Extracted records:
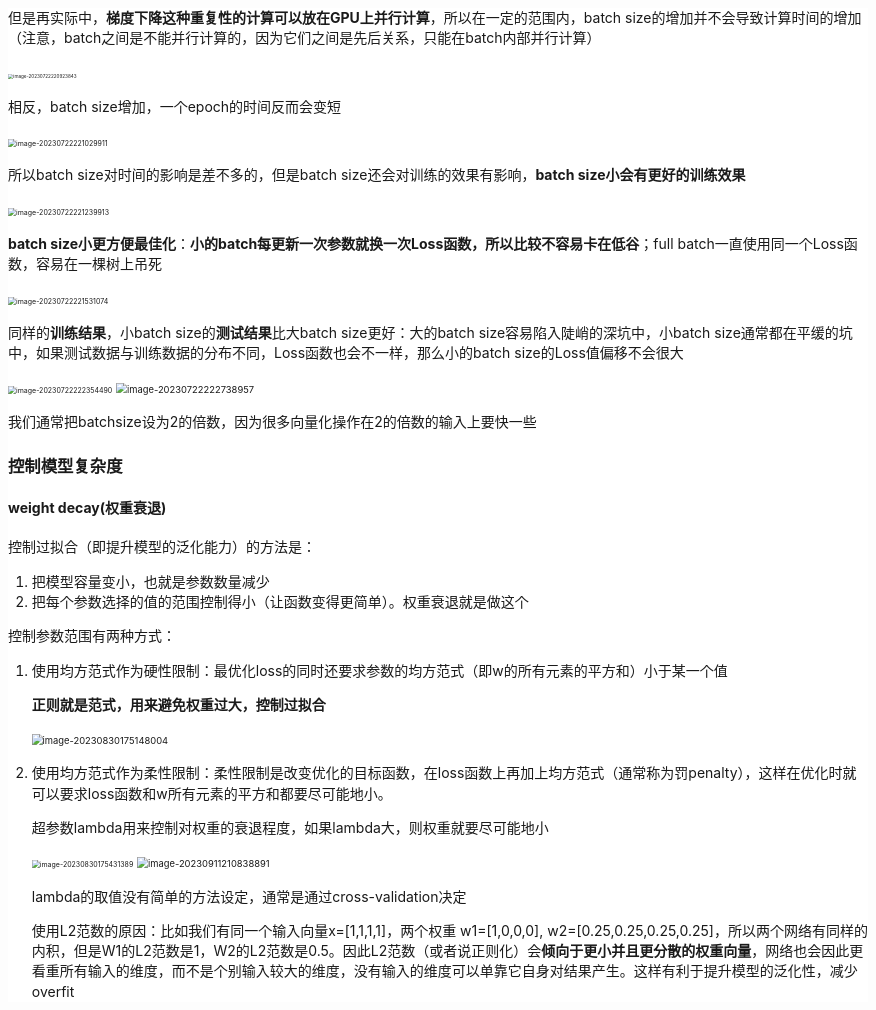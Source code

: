 但是再实际中，**梯度下降这种重复性的计算可以放在GPU上并行计算**，所以在一定的范围内，batch size的增加并不会导致计算时间的增加（注意，batch之间是不能并行计算的，因为它们之间是先后关系，只能在batch内部并行计算）

<img src="https://raw.githubusercontent.com/BoL0150/image2/master/image-20230722220923843.png" alt="image-20230722220923843" style="zoom:33%;" />

相反，batch size增加，一个epoch的时间反而会变短

<img src="https://raw.githubusercontent.com/BoL0150/image2/master/image-20230722221029911.png" alt="image-20230722221029911" style="zoom:50%;" />

所以batch size对时间的影响是差不多的，但是batch size还会对训练的效果有影响，**batch size小会有更好的训练效果**

<img src="https://raw.githubusercontent.com/BoL0150/image2/master/image-20230722221239913.png" alt="image-20230722221239913" style="zoom:50%;" />

**batch size小更方便最佳化**：**小的batch每更新一次参数就换一次Loss函数，所以比较不容易卡在低谷**；full batch一直使用同一个Loss函数，容易在一棵树上吊死

<img src="https://raw.githubusercontent.com/BoL0150/image2/master/image-20230722221531074.png" alt="image-20230722221531074" style="zoom:50%;" />

同样的**训练结果**，小batch size的**测试结果**比大batch size更好：大的batch size容易陷入陡峭的深坑中，小batch size通常都在平缓的坑中，如果测试数据与训练数据的分布不同，Loss函数也会不一样，那么小的batch size的Loss值偏移不会很大

<img src="https://raw.githubusercontent.com/BoL0150/image2/master/image-20230722222354490.png" alt="image-20230722222354490" style="zoom:50%;" />

<img src="https://raw.githubusercontent.com/BoL0150/image2/master/image-20230722222738957.png" alt="image-20230722222738957" style="zoom: 67%;" />

我们通常把batchsize设为2的倍数，因为很多向量化操作在2的倍数的输入上要快一些

### 控制模型复杂度

#### weight decay(权重衰退)

控制过拟合（即提升模型的泛化能力）的方法是：

1. 把模型容量变小，也就是参数数量减少
2. 把每个参数选择的值的范围控制得小（让函数变得更简单）。权重衰退就是做这个

控制参数范围有两种方式：

1. 使用均方范式作为硬性限制：最优化loss的同时还要求参数的均方范式（即w的所有元素的平方和）小于某一个值

   **正则就是范式，用来避免权重过大，控制过拟合**

   <img src="C:\Users\李博\Desktop\mynotes\ai\ml.assets\image-20230830175148004.png" alt="image-20230830175148004" style="zoom:67%;" />

2. 使用均方范式作为柔性限制：柔性限制是改变优化的目标函数，在loss函数上再加上均方范式（通常称为罚penalty），这样在优化时就可以要求loss函数和w所有元素的平方和都要尽可能地小。

   超参数lambda用来控制对权重的衰退程度，如果lambda大，则权重就要尽可能地小

   <img src="C:\Users\李博\Desktop\mynotes\ai\ml.assets\image-20230830175431389.png" alt="image-20230830175431389" style="zoom:50%;" />
   
   <img src="C:\Users\李博\Desktop\mynotes\ai\ml.assets\image-20230911210838891.png" alt="image-20230911210838891" style="zoom:67%;" />
   
   lambda的取值没有简单的方法设定，通常是通过cross-validation决定
   
   使用L2范数的原因：比如我们有同一个输入向量x=[1,1,1,1]，两个权重 w1=[1,0,0,0], w2=[0.25,0.25,0.25,0.25]，所以两个网络有同样的内积，但是W1的L2范数是1，W2的L2范数是0.5。因此L2范数（或者说正则化）会**倾向于更小并且更分散的权重向量**，网络也会因此更看重所有输入的维度，而不是个别输入较大的维度，没有输入的维度可以单靠它自身对结果产生。这样有利于提升模型的泛化性，减少overfit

● **Work to complete**
Give every entry above again, exactly, and keep all pictures out of it.

● **Task result**
Source code

: 但是再实际中，**梯度下降这种重复性的计算可以放在GPU上并行计算**，所以在一定的范围内，batch size的增加并不会导致计算时间的增加（注意，batch之间是不能并行计算的，因为它们之间是先后关系，只能在batch内部并行计算）

<img src="https://raw.githubusercontent.com/BoL0150/image2/master/image-20230722220923843.png" alt="image-20230722220923843" style="zoom:33%;" />

相反，batch size增加，一个epoch的时间反而会变短

<img src="https://raw.githubusercontent.com/BoL0150/image2/master/image-20230722221029911.png" alt="image-20230722221029911" style="zoom:50%;" />

所以batch size对时间的影响是差不多的，但是batch size还会对训练的效果有影响，**batch size小会有更好的训练效果**

<img src="https://raw.githubusercontent.com/BoL0150/image2/master/image-20230722221239913.png" alt="image-20230722221239913" style="zoom:50%;" />

**batch size小更方便最佳化**：**小的batch每更新一次参数就换一次Loss函数，所以比较不容易卡在低谷**；full batch一直使用同一个Loss函数，容易在一棵树上吊死

<img src="https://raw.githubusercontent.com/BoL0150/image2/master/image-20230722221531074.png" alt="image-20230722221531074" style="zoom:50%;" />

同样的**训练结果**，小batch size的**测试结果**比大batch size更好：大的batch size容易陷入陡峭的深坑中，小batch size通常都在平缓的坑中，如果测试数据与训练数据的分布不同，Loss函数也会不一样，那么小的batch size的Loss值偏移不会很大

<img src="https://raw.githubusercontent.com/BoL0150/image2/master/image-20230722222354490.png" alt="image-20230722222354490" style="zoom:50%;" />

<img src="https://raw.githubusercontent.com/BoL0150/image2/master/image-20230722222738957.png" alt="image-20230722222738957" style="zoom: 67%;" />

我们通常把batchsize设为2的倍数，因为很多向量化操作在2的倍数的输入上要快一些

### 控制模型复杂度

#### weight decay(权重衰退)

控制过拟合（即提升模型的泛化能力）的方法是：

1. 把模型容量变小，也就是参数数量减少
2. 把每个参数选择的值的范围控制得小（让函数变得更简单）。权重衰退就是做这个

控制参数范围有两种方式：

1. 使用均方范式作为硬性限制：最优化loss的同时还要求参数的均方范式（即w的所有元素的平方和）小于某一个值

   **正则就是范式，用来避免权重过大，控制过拟合**

   <img src="C:\Users\李博\Desktop\mynotes\ai\ml.assets\image-20230830175148004.png" alt="image-20230830175148004" style="zoom:67%;" />

2. 使用均方范式作为柔性限制：柔性限制是改变优化的目标函数，在loss函数上再加上均方范式（通常称为罚penalty），这样在优化时就可以要求loss函数和w所有元素的平方和都要尽可能地小。

   超参数lambda用来控制对权重的衰退程度，如果lambda大，则权重就要尽可能地小

   <img src="C:\Users\李博\Desktop\mynotes\ai\ml.assets\image-20230830175431389.png" alt="image-20230830175431389" style="zoom:50%;" />
   
   <img src="C:\Users\李博\Desktop\mynotes\ai\ml.assets\image-20230911210838891.png" alt="image-20230911210838891" style="zoom:67%;" />
   
   lambda的取值没有简单的方法设定，通常是通过cross-validation决定
   
   使用L2范数的原因：比如我们有同一个输入向量x=[1,1,1,1]，两个权重 w1=[1,0,0,0], w2=[0.25,0.25,0.25,0.25]，所以两个网络有同样的内积，但是W1的L2范数是1，W2的L2范数是0.5。因此L2范数（或者说正则化）会**倾向于更小并且更分散的权重向量**，网络也会因此更看重所有输入的维度，而不是个别输入较大的维度，没有输入的维度可以单靠它自身对结果产生。这样有利于提升模型的泛化性，减少overfit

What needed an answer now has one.